Data listing →

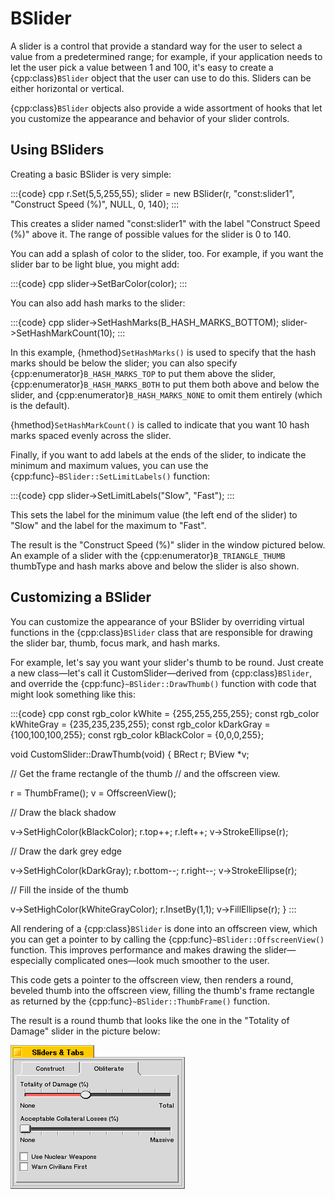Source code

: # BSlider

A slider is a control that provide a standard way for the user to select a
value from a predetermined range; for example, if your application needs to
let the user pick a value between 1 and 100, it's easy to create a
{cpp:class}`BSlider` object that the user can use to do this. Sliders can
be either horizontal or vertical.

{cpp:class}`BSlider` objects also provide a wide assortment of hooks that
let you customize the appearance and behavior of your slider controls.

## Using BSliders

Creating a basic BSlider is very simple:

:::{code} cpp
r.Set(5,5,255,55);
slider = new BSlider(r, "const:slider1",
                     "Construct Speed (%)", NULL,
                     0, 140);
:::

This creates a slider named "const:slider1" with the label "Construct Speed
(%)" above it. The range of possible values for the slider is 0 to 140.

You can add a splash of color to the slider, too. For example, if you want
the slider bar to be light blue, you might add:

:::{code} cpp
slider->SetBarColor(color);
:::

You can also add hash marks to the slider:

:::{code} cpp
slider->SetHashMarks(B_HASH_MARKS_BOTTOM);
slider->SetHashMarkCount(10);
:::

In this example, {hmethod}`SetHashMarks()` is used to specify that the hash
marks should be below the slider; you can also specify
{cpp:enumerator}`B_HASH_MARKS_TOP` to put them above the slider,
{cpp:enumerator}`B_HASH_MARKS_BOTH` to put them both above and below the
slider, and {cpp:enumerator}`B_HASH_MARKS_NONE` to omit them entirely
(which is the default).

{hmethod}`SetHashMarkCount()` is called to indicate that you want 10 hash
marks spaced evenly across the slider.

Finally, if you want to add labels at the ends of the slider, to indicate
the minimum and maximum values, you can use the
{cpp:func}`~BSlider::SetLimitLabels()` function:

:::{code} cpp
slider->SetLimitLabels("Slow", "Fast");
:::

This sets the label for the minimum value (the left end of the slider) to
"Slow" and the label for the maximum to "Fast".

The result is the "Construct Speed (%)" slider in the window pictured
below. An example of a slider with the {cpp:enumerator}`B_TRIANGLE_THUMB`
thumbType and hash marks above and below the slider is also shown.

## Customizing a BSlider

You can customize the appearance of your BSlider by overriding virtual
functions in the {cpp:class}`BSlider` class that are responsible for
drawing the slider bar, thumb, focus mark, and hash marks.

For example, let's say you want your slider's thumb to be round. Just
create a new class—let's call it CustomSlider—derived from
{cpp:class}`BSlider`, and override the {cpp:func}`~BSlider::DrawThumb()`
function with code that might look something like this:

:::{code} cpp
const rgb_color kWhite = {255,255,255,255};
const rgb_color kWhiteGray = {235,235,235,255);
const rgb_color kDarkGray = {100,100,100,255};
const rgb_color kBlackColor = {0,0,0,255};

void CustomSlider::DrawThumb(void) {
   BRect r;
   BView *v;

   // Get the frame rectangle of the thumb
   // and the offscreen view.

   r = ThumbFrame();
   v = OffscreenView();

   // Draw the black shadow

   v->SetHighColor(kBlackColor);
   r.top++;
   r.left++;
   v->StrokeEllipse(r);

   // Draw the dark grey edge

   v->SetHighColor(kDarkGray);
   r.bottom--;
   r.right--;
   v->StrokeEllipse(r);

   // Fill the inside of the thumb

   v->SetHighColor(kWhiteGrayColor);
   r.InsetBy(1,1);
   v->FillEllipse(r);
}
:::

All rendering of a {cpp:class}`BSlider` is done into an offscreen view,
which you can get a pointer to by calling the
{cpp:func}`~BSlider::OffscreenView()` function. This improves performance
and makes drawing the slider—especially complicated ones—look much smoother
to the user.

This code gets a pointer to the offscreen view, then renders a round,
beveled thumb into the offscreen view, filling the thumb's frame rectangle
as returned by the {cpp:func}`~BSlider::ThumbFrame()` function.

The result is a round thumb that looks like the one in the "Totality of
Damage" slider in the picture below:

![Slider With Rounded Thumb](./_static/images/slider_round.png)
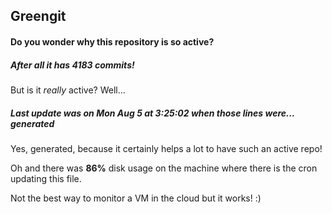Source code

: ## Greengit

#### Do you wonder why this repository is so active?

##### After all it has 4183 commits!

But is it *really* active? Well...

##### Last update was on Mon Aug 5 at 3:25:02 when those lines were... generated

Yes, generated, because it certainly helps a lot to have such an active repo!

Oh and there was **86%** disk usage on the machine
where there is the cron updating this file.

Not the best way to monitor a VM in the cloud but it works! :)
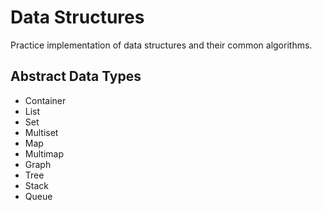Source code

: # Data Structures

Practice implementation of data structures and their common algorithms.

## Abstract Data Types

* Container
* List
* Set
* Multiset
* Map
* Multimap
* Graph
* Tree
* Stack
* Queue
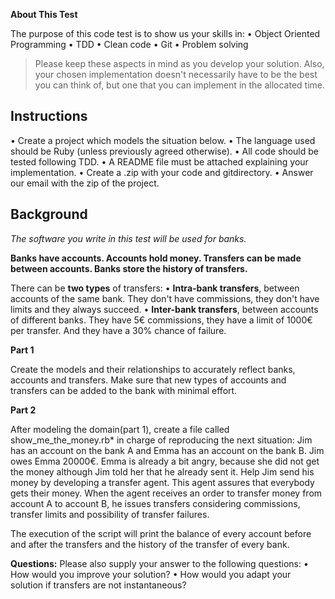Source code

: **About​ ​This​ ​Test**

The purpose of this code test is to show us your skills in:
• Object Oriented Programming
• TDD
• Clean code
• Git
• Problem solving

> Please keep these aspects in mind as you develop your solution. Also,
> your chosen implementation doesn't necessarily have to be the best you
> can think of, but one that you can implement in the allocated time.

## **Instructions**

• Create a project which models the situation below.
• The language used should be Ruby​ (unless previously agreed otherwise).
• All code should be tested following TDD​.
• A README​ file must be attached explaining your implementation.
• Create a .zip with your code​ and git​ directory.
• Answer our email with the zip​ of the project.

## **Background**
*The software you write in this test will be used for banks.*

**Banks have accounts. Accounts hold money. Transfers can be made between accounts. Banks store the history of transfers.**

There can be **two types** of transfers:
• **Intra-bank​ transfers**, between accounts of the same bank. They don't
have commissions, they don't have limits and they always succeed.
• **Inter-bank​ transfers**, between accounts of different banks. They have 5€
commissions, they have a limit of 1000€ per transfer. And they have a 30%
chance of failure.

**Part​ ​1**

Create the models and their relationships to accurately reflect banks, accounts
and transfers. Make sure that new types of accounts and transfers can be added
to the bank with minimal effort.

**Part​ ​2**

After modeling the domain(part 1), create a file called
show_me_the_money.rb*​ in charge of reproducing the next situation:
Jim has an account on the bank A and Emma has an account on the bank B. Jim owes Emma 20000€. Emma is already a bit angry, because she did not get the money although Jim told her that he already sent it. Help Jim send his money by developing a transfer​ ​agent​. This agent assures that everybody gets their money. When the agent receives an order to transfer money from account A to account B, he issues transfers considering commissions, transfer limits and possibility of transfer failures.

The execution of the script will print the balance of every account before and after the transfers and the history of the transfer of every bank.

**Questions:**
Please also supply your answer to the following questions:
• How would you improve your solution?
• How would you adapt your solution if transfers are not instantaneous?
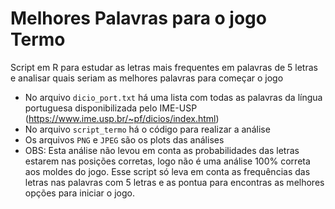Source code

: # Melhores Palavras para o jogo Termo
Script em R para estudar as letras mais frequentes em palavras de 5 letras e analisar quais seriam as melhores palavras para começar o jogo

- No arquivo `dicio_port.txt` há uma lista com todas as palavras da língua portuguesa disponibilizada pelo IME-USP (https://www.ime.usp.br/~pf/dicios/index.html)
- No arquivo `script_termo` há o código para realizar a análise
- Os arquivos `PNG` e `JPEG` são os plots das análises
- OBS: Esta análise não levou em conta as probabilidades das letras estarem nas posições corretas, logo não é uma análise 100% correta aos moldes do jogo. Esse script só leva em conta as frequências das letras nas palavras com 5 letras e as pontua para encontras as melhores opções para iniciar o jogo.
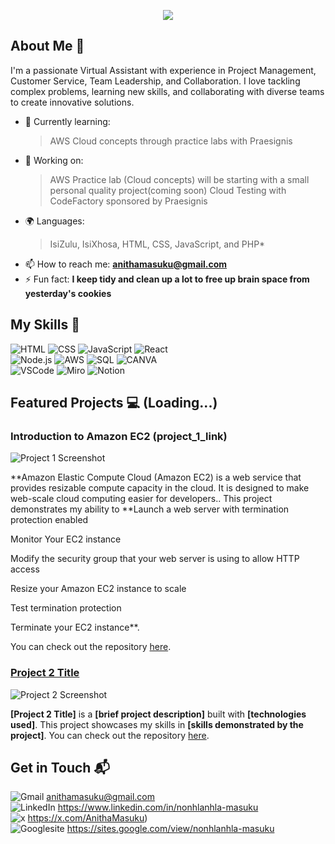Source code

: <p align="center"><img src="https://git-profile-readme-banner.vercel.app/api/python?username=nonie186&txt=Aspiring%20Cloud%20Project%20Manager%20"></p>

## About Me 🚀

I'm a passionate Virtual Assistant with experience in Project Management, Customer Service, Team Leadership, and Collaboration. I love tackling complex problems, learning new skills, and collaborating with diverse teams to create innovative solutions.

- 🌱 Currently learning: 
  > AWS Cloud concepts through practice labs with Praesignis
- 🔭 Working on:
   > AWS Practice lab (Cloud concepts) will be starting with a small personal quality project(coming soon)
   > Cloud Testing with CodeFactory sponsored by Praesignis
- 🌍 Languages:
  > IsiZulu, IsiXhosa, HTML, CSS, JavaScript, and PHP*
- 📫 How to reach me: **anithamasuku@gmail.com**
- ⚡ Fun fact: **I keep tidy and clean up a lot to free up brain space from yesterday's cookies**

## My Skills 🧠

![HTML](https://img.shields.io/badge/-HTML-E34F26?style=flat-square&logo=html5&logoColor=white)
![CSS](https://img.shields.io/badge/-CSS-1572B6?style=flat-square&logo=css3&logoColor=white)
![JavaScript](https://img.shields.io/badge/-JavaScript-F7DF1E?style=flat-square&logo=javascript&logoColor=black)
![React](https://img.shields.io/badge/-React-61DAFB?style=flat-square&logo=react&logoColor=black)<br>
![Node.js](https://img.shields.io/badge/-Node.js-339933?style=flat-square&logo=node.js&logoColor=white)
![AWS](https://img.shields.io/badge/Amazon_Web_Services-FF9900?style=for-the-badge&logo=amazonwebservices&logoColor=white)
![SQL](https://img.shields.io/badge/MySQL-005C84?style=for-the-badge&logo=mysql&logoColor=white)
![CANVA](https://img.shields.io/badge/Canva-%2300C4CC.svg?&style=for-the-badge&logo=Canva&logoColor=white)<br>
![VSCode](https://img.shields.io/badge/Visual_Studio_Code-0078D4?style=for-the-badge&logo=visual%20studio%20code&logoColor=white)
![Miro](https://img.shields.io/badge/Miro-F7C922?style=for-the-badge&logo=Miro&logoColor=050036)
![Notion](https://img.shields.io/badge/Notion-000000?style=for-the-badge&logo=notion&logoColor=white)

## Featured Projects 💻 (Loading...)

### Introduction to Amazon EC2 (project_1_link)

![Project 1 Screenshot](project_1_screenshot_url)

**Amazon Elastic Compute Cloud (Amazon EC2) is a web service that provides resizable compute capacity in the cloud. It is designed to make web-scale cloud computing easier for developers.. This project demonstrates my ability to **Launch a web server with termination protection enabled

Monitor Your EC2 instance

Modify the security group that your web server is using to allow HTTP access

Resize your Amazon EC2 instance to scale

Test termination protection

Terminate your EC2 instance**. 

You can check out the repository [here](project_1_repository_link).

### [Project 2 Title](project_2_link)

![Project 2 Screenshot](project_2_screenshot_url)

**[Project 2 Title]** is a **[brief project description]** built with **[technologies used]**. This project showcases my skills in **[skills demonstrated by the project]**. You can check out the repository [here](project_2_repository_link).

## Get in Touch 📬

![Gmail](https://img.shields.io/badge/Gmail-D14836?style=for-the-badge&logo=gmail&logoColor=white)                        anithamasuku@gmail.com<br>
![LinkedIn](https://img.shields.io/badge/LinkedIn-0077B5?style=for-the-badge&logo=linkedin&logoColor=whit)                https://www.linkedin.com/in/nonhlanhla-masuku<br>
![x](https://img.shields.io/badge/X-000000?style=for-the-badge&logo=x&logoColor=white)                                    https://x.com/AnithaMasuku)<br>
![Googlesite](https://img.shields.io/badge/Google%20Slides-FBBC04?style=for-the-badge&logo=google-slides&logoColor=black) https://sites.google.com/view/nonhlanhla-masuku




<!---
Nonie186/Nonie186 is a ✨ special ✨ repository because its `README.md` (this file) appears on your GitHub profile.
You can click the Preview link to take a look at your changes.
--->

What you will do →
What you return must be an exact retyping of the lines above starting at the line with "## Using BSliders" and ending at the line with "This creates a", and nothing besides.

Exercise solution →
## Using BSliders

Creating a basic BSlider is very simple:

:::{code} cpp
r.Set(5,5,255,55);
slider = new BSlider(r, "const:slider1",
                     "Construct Speed (%)", NULL,
                     0, 140);
:::

This creates a slider named "const:slider1" with the label "Construct Speed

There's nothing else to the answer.